**TASK REQUIREMENTS:** A word-for-word copy of the data is what's wanted, with no pictures.

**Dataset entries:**
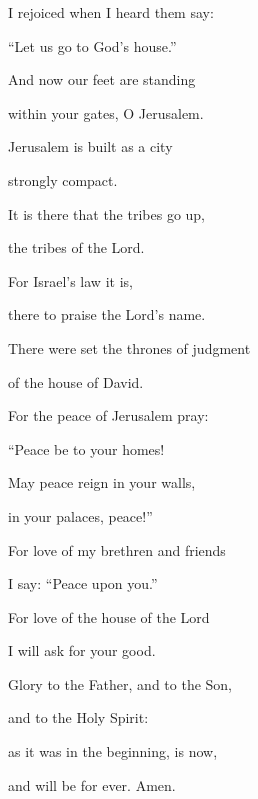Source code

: \noindent I rejoiced when I heard them say: ~\GreStar{}~\nopagebreak

“Let us go to God’s house.”

\noindent And now our feet are standing ~\GreStar{}~\nopagebreak

within your gates, O Jerusalem.

\noindent Jerusalem is built as a city ~\GreStar{}~\nopagebreak

strongly compact.

\noindent It is there that the tribes go up, ~\GreStar{}~\nopagebreak

the tribes of the Lord.

\noindent For Israel’s law it is, ~\GreStar{}~\nopagebreak

there to praise the Lord’s name.

\noindent There were set the thrones of judgment ~\GreStar{}~\nopagebreak

of the house of David.

\noindent For the peace of Jerusalem pray: ~\GreStar{}~\nopagebreak

“Peace be to your homes!

\noindent May peace reign in your walls, ~\GreStar{}~\nopagebreak

in your palaces, peace!”

\noindent For love of my brethren and friends ~\GreStar{}~\nopagebreak

I say: “Peace upon you.”

\noindent For love of the house of the Lord ~\GreStar{}~\nopagebreak

I will ask for your good.

\noindent Glory to the Father, and to the Son,~\GreStar{}~\nopagebreak

and to the Holy Spirit:

\noindent as it was in the beginning, is now,~\GreStar{}~\nopagebreak

and will be for ever. Amen.
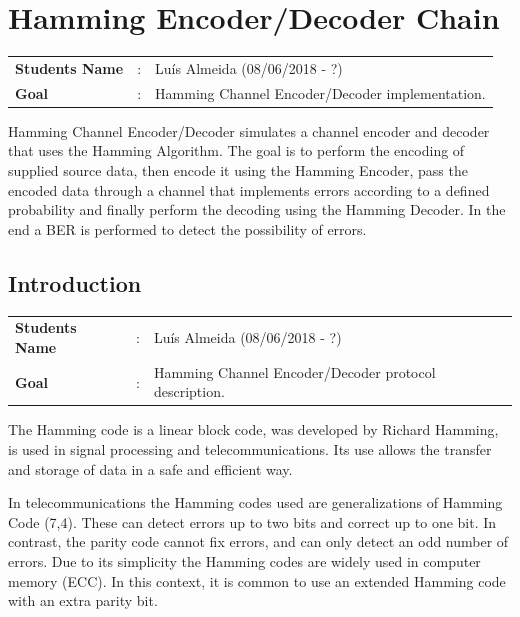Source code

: \clearpage
\section{Hamming Encoder/Decoder Chain}

\begin{refsection}

\begin{tcolorbox}	
	\begin{tabular}{p{2.75cm} p{0.2cm} p{10.5cm}} 	
		\textbf{Students Name} &:& Lu\'{i}s Almeida (08/06/2018 - ?) \\
		\textbf{Goal}          &:& Hamming Channel Encoder/Decoder implementation.
	\end{tabular}
\end{tcolorbox}

Hamming Channel Encoder/Decoder simulates a channel encoder and decoder that uses the Hamming Algorithm. The goal is to perform the encoding of supplied source data, then encode it using the Hamming Encoder, pass the encoded data through a channel that implements errors according to a defined probability and finally perform the decoding using the Hamming Decoder. In the end a BER is performed to detect the possibility of errors.

\subsection{Introduction}
\begin{tcolorbox}	
	\begin{tabular}{p{2.75cm} p{0.2cm} p{10.5cm}} 	
		\textbf{Students Name} &:& Lu\'{i}s Almeida (08/06/2018 - ?)\\
		\textbf{Goal}          &:& Hamming Channel Encoder/Decoder protocol description.
	\end{tabular}
\end{tcolorbox}

The Hamming code is a linear block code, was developed by Richard Hamming, is used in signal processing and telecommunications. Its use allows the transfer and storage of data in a safe and efficient way.

In telecommunications the Hamming codes used are generalizations of Hamming Code (7,4). These can detect errors up to two bits and correct up to one bit. In contrast, the parity code cannot fix errors, and can only detect an odd number of errors. Due to its simplicity the Hamming codes are widely used in computer memory (ECC). In this context, it is common to use an extended Hamming code with an extra parity bit.


\end{refsection}
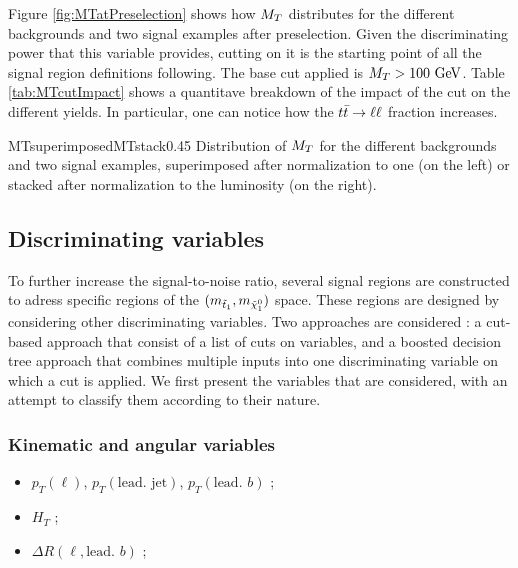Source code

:     Figure \ref{fig:MTatPreselection} shows how $M_T$ distributes for the different backgrounds and
    two signal examples after preselection. Given the discriminating power that this variable provides,
    cutting on it is the starting point of all the signal region definitions following. The base cut
    applied is $M_T > 100 ~\text{GeV}$. Table \ref{tab:MTcutImpact} shows a quantitave breakdown of the impact
    of the cut on the different yields. In particular, one can notice how the $t\bar{t} \rightarrow \ell \ell$ fraction increases.

                     {MTsuperimposed}{MTstack}{0.45}
                     {Distribution of $M_T$ for the different backgrounds and two signal examples,
                     superimposed after normalization to one (on the left) or stacked after normalization to the luminosity (on the right).}


        \subsection{Discriminating variables}

        To further increase the signal-to-noise ratio, several signal regions are constructed to adress
        specific regions of the $(m_{\tilde{t}_1},m_{\tilde{\chi}_1^0})$ space. These regions are designed
        by considering other discriminating variables. Two approaches are considered : a cut-based approach
        that consist of a list of cuts on variables, and a boosted decision tree approach that combines
        multiple inputs into one discriminating variable on which a cut is applied. We first present the
        variables that are considered, with an attempt to classify them according to their nature.

           \subsubsection{Kinematic and angular variables}

                \begin{itemize}
                    \item $p_T(\ell)$, $p_T(\text{lead. jet})$, $p_T(\text{lead. } b)$ ;
                    \item $H_T$ ;
                    \item $\Delta R( \ell, \text{lead. } b)$ ;
                \end{itemize}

**ANSWER TO THE EXERCISE:**
Source code

: \noindent I rejoiced when I heard them say: ~\GreStar{}~\nopagebreak

“Let us go to God’s house.”

\noindent And now our feet are standing ~\GreStar{}~\nopagebreak

within your gates, O Jerusalem.

\noindent Jerusalem is built as a city ~\GreStar{}~\nopagebreak

strongly compact.

\noindent It is there that the tribes go up, ~\GreStar{}~\nopagebreak

the tribes of the Lord.

\noindent For Israel’s law it is, ~\GreStar{}~\nopagebreak

there to praise the Lord’s name.

\noindent There were set the thrones of judgment ~\GreStar{}~\nopagebreak

of the house of David.

\noindent For the peace of Jerusalem pray: ~\GreStar{}~\nopagebreak

“Peace be to your homes!

\noindent May peace reign in your walls, ~\GreStar{}~\nopagebreak

in your palaces, peace!”

\noindent For love of my brethren and friends ~\GreStar{}~\nopagebreak

I say: “Peace upon you.”

\noindent For love of the house of the Lord ~\GreStar{}~\nopagebreak

I will ask for your good.

\noindent Glory to the Father, and to the Son,~\GreStar{}~\nopagebreak

and to the Holy Spirit:

\noindent as it was in the beginning, is now,~\GreStar{}~\nopagebreak

and will be for ever. Amen.
Source code

: \clearpage
\section{Hamming Encoder/Decoder Chain}

\begin{refsection}

\begin{tcolorbox}	
	\begin{tabular}{p{2.75cm} p{0.2cm} p{10.5cm}} 	
		\textbf{Students Name} &:& Lu\'{i}s Almeida (08/06/2018 - ?) \\
		\textbf{Goal}          &:& Hamming Channel Encoder/Decoder implementation.
	\end{tabular}
\end{tcolorbox}

Hamming Channel Encoder/Decoder simulates a channel encoder and decoder that uses the Hamming Algorithm. The goal is to perform the encoding of supplied source data, then encode it using the Hamming Encoder, pass the encoded data through a channel that implements errors according to a defined probability and finally perform the decoding using the Hamming Decoder. In the end a BER is performed to detect the possibility of errors.

\subsection{Introduction}
\begin{tcolorbox}	
	\begin{tabular}{p{2.75cm} p{0.2cm} p{10.5cm}} 	
		\textbf{Students Name} &:& Lu\'{i}s Almeida (08/06/2018 - ?)\\
		\textbf{Goal}          &:& Hamming Channel Encoder/Decoder protocol description.
	\end{tabular}
\end{tcolorbox}

The Hamming code is a linear block code, was developed by Richard Hamming, is used in signal processing and telecommunications. Its use allows the transfer and storage of data in a safe and efficient way.

In telecommunications the Hamming codes used are generalizations of Hamming Code (7,4). These can detect errors up to two bits and correct up to one bit. In contrast, the parity code cannot fix errors, and can only detect an odd number of errors. Due to its simplicity the Hamming codes are widely used in computer memory (ECC). In this context, it is common to use an extended Hamming code with an extra parity bit.


\end{refsection}
Source code

:     Figure \ref{fig:MTatPreselection} shows how $M_T$ distributes for the different backgrounds and
    two signal examples after preselection. Given the discriminating power that this variable provides,
    cutting on it is the starting point of all the signal region definitions following. The base cut
    applied is $M_T > 100 ~\text{GeV}$. Table \ref{tab:MTcutImpact} shows a quantitave breakdown of the impact
    of the cut on the different yields. In particular, one can notice how the $t\bar{t} \rightarrow \ell \ell$ fraction increases.

                     {MTsuperimposed}{MTstack}{0.45}
                     {Distribution of $M_T$ for the different backgrounds and two signal examples,
                     superimposed after normalization to one (on the left) or stacked after normalization to the luminosity (on the right).}


        \subsection{Discriminating variables}

        To further increase the signal-to-noise ratio, several signal regions are constructed to adress
        specific regions of the $(m_{\tilde{t}_1},m_{\tilde{\chi}_1^0})$ space. These regions are designed
        by considering other discriminating variables. Two approaches are considered : a cut-based approach
        that consist of a list of cuts on variables, and a boosted decision tree approach that combines
        multiple inputs into one discriminating variable on which a cut is applied. We first present the
        variables that are considered, with an attempt to classify them according to their nature.

           \subsubsection{Kinematic and angular variables}

                \begin{itemize}
                    \item $p_T(\ell)$, $p_T(\text{lead. jet})$, $p_T(\text{lead. } b)$ ;
                    \item $H_T$ ;
                    \item $\Delta R( \ell, \text{lead. } b)$ ;
                \end{itemize}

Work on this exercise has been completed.